Chemical Engineering Journal, Vol.355, 351-366, 2019
Historic and futuristic review of electron beam technology for the treatment of SO2 and NOx in flue gas
Despite worldwide effort, most electric power is still generated by the combustion of fossil fuel. Among the various combustion exhaust gases, SO2 and NOx can exert adverse effects on the human health and environment in both direct and indirect ways. However, their conventional removal technologies (e.g., flue gas desulfurization (FGD: wet, semi-dry, dry), selective catalytic reduction (SCR), and selective non-catalytic reduction (SNCR)) are often restricted to treat only a single target due to several disadvantages (e.g., high capital cost, low efficiency, and waste by-products (including acidic pollutant)). As a means to overcome these drawbacks, electron beam (EB) technology has been developed over the past four decades. A wide range of EB-related research has been undertaken from laboratory to pilot plant scale in Japan, Germany, US, Saudi Arabia, and Bulgaria, while EB flue gas treatment technology has been developed into industrial scale plant in China, Japan, and Poland.
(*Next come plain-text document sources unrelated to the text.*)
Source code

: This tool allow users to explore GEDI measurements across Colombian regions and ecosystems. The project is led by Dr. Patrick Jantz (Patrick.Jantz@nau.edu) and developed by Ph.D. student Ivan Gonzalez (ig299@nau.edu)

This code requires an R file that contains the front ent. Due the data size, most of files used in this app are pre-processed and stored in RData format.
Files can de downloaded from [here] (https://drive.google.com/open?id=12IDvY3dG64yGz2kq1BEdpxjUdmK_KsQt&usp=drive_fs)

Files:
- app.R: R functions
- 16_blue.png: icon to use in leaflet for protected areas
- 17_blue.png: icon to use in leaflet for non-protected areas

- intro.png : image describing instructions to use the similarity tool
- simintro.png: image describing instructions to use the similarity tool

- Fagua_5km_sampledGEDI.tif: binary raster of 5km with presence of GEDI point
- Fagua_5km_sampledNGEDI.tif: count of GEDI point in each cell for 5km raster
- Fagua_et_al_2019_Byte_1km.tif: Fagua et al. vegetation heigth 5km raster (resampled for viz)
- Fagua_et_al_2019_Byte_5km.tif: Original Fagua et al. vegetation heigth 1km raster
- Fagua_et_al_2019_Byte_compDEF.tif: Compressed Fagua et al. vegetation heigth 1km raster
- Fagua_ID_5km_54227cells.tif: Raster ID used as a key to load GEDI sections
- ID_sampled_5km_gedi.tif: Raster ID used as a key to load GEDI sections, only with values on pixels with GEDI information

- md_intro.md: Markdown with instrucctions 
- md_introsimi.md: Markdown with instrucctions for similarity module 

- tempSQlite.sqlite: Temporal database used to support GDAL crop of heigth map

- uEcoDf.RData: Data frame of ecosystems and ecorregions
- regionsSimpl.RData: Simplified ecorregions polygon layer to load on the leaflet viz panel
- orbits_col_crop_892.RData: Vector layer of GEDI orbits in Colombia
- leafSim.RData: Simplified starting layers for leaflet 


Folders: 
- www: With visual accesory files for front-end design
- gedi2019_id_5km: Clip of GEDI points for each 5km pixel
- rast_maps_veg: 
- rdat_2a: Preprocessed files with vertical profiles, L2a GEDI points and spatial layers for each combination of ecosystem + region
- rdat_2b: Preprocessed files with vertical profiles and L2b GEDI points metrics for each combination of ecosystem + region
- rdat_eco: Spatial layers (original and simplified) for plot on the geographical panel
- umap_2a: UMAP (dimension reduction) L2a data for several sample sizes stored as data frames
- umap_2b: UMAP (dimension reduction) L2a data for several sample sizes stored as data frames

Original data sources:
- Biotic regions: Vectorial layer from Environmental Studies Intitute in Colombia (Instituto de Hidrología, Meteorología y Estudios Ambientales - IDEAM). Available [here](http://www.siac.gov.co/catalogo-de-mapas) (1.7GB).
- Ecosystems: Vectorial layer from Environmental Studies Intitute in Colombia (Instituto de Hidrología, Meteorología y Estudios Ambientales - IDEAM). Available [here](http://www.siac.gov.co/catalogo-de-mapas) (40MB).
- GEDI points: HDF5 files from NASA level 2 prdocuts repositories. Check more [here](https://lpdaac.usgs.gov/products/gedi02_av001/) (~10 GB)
EB is well-known for simultaneous removal of SO2 and NOx while producing useful by-products (e.g., fertilizer). In this review, the theoretical background of EB technology is described with respect to the removal of SO2 and NOx from the flue gas based on the lab, pilot plant, and industrial plant. We also discuss the new EB hybrid technology proposed to overcome the problems associated with the stand-alone EB process. Finally, this review addresses the current status and limitations of EB technology along with its prospects.